2011 marks the 150th anniversary of the (McElroy) Octagon House, owned by the National Society of the Colonial Dames of America in California (NSCDA-CA). It is located on the corner of Gough and Union Streets in Cow Hollow.

Octagonal structures have been documented as early as 300 B.C. Early North American examples include Thomas Jefferson’s private retreat Poplar Forest, built in Virginia in 1806, and the Octagon House in Washington, D.C. built in 1801. This building served as a temporary White House during the War of 1812, and formerly served as the headquarters for the American Institute of Architects.

These buildings were popularized in North America and Canada in the 1850’s by a quirky amateur architect named Orson Squire Fowler in his very popular book entitledThe Octagon House: A Home For All. Mr. Fowler was a man of many interests; reportedly a teetotaler and a vegetarian, and was the foremost proponent of phrenology in the United States (the study of one’s personality by examining the skull). He also advocated for women and children at a time when women had virtually no legal rights and child labor was accepted in the industrial factories of the day.

Fowler wanted a house that was affordable for the average working person and provided an environment conducive to good mental and physical health for its inhabitants. He believed that the octagonal shape promoted better health by providing maximum exposure to light and air. Additionally, he determined that an octagon, built with the same exterior wall area as a rectangular house, enclosed about 20% more floor area – you got more house for your money! Elimination of hallways and the organization of space around a central core made for more efficient housekeeping, and Mr. Fowler also pioneered the use of speaking tubes and dumbwaiters. He recommended gravel-wall construction (essentially concrete), which made for a sturdy and comfortable, and virtually fireproof house. However, the house in Cow Hollow is constructed of wood.

Reportedly there have been as many as eight octagon houses in San Francisco, and two remain today. One is a private residence, referred to as the Feusier House, on Russian Hill. The Cow Hollow house was built for Mr. William C. McElroy and his family in 1861. Not much was known about the house and the family that built it until 1953, when an electrician working on the house discovered a “time capsule” left by Mr. McElroy. The capsule contained an ambrotype photograph of his family, some newspaper clippings, and a letter to posterity. In this letter Mr. McElroy confirmed that the house was built and owned as the “privet residence” of his family, describing himself and his wife as “a very good looking old couple”. It was originally located on the east side of Gough, on property later owned by PG&E.

In 1951 PG&E decided to develop the property and sold the house for one dollar to the NSCDA-CA, who moved it directly across the street to its current location on the northwest corner. The property was donated by two of the Society’s members, the Misses Edith and Lucy Allyne. Funds were raised and the house was restored and converted into its present use as a museum housing the Society’s collection of Colonial and Federal antiques. It also serves as their state headquarters.

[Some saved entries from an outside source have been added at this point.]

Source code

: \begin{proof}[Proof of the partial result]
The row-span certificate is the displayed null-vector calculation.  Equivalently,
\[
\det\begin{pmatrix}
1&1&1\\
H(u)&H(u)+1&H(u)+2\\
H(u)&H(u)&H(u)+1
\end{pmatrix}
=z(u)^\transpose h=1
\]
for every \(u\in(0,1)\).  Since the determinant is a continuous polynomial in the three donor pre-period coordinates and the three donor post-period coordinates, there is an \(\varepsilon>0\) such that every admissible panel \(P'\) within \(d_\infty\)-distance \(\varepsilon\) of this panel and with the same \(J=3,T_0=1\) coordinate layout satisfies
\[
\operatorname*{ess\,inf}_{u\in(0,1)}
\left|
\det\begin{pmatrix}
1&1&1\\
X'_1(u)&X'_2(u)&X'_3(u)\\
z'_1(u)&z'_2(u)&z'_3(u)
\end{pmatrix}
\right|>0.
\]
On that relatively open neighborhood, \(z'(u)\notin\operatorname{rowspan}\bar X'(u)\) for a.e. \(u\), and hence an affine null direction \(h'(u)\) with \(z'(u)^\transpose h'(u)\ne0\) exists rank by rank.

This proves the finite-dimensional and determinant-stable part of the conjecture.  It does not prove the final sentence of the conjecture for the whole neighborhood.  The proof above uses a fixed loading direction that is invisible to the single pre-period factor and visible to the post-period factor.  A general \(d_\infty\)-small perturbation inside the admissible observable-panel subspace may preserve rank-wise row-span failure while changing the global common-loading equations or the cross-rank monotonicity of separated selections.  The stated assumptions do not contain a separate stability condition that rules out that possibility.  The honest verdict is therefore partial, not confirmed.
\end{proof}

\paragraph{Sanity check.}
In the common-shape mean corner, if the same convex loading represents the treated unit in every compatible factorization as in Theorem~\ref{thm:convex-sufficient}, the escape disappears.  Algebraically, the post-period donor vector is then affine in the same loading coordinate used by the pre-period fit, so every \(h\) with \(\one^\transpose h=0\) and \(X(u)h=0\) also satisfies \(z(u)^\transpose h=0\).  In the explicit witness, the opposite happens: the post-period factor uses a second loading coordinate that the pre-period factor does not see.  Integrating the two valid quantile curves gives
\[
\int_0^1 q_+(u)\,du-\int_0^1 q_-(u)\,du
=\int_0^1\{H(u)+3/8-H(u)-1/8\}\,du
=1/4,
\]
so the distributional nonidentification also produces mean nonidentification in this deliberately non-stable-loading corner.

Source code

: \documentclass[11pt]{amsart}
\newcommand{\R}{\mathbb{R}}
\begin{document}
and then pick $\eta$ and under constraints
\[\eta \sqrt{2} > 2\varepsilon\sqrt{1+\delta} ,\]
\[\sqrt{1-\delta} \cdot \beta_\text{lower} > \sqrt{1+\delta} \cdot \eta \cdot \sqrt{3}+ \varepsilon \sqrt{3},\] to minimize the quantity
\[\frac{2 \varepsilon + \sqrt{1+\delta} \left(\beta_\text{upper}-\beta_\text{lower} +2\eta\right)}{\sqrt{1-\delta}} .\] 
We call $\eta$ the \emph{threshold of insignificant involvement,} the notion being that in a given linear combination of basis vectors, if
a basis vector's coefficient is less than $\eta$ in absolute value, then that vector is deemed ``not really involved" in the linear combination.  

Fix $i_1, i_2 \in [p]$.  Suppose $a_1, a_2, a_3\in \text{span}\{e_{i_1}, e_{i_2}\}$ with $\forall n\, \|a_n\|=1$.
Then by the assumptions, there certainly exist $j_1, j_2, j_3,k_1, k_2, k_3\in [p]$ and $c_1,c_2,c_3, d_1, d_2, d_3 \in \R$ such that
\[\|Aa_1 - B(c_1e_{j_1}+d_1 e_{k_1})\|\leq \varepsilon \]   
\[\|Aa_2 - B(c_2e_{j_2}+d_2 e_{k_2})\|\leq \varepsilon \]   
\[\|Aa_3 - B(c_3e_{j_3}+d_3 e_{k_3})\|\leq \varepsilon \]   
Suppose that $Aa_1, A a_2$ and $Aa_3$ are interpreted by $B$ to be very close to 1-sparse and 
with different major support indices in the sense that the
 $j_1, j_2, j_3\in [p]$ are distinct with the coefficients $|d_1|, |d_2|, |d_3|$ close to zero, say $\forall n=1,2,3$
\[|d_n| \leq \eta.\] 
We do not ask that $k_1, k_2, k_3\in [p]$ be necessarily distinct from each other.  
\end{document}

The McElroy Octagon House is featured on our Cow Hollow walk, which is given on the first and third Sundays of every month (shameless plug for my team – come join us!). It’s open to the public on the second Sunday, and second and fourth Thursdays of every month. It’s also listed in the National Register of Historic Places, and is San Francisco Landmark Number 17, and in 1993 its garden received a special award from San Francisco Beautiful.

Sources:
*The Argonaut (the Journal of the San Francisco Museum and Historical Society), sfhistory.org
*nscda.org/museums/california
*The Crooked Lake Review, crookedlakereview.com

Thanks to Don Andreini’s excellent Cow Hollow tour script – thanks, Don!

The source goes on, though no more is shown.